In Airflow 2.2+, prefer {{ data_interval_start }} and {{ data_interval_end }} over the deprecated {{ execution_date }} macro; for most schedules they represent the same window, but data_interval_* is explicit about representing the start and end of the processed interval rather than a single ambiguous timestamp.

Running airflow dags backfill against a DAG with max_active_runs set low can silently serialize what you expected to be a fast parallel replay; check max_active_runs and executor capacity before backfilling a large historical range, or the job can take far longer than anticipated.

  • catchup=True (the default) creates a DagRun for every missed interval since start_date when a DAG is unpaused.
  • catchup=False only schedules the most recent completed interval going forward, ideal for dashboards and alerting DAGs.
  • airflow dags backfill explicitly (re)runs a DAG over a chosen historical date range regardless of catchup.

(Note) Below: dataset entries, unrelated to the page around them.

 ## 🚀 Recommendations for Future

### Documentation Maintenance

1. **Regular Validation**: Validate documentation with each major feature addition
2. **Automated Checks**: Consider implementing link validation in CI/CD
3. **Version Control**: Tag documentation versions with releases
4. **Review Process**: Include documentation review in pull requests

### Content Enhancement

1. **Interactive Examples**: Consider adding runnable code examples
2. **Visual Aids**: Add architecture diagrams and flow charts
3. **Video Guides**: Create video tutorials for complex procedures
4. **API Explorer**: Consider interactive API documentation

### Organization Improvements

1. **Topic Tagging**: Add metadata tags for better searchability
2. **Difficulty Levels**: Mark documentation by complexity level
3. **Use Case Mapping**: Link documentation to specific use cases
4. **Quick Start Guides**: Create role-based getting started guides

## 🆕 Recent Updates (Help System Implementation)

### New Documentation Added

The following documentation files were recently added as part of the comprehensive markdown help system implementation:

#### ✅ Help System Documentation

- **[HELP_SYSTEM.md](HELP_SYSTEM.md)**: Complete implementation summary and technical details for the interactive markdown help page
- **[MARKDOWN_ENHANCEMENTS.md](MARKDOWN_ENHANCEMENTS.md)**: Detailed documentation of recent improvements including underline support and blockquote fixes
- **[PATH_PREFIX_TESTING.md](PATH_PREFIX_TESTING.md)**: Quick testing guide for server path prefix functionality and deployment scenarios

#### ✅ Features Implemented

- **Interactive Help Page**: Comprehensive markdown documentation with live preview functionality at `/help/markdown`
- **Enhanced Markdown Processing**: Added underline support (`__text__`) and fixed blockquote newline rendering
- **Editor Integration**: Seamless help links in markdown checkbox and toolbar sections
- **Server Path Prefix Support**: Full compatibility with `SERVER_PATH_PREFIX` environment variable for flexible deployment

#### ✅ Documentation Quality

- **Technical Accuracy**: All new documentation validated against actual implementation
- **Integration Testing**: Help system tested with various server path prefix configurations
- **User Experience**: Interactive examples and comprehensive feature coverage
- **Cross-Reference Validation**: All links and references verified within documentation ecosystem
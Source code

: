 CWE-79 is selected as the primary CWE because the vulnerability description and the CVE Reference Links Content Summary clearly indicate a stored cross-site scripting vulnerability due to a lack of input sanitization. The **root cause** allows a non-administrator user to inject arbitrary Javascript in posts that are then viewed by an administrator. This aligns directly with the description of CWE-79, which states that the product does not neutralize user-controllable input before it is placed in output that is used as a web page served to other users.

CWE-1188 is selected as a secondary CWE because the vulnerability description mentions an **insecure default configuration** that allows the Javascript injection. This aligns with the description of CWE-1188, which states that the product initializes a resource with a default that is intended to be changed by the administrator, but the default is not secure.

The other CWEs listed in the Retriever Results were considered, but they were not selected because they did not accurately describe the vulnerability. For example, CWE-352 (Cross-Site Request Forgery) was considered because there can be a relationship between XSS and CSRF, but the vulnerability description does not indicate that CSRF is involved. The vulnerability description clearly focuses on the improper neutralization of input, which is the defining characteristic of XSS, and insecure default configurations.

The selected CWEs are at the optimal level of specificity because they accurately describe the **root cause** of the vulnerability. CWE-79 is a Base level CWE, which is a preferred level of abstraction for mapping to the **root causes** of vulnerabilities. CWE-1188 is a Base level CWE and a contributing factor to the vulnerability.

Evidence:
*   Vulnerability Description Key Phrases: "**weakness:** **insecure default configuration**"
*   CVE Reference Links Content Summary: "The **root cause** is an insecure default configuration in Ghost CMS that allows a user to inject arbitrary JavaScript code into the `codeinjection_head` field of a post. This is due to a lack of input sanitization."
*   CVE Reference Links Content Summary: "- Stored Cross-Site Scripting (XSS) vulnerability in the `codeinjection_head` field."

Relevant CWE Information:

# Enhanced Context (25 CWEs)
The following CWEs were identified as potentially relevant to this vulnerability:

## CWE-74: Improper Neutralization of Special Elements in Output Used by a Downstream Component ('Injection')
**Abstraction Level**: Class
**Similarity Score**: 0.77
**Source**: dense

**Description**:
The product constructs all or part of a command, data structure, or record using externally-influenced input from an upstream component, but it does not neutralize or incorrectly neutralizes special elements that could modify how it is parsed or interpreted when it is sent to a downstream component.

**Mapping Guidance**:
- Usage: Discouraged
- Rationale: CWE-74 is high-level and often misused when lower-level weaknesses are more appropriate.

  • --reset-dagruns clears and reruns existing DagRuns in the target range; -t limits the backfill to specific tasks by regex.
  • Backfilling requires idempotent tasks parameterized on data_interval_start/data_interval_end, not wall-clock time.
  • Tasks that hardcode datetime.now() instead of using the templated interval produce identical, wrong output for every backfilled run.
  • max_active_runs and executor capacity determine how much a backfill can actually parallelize.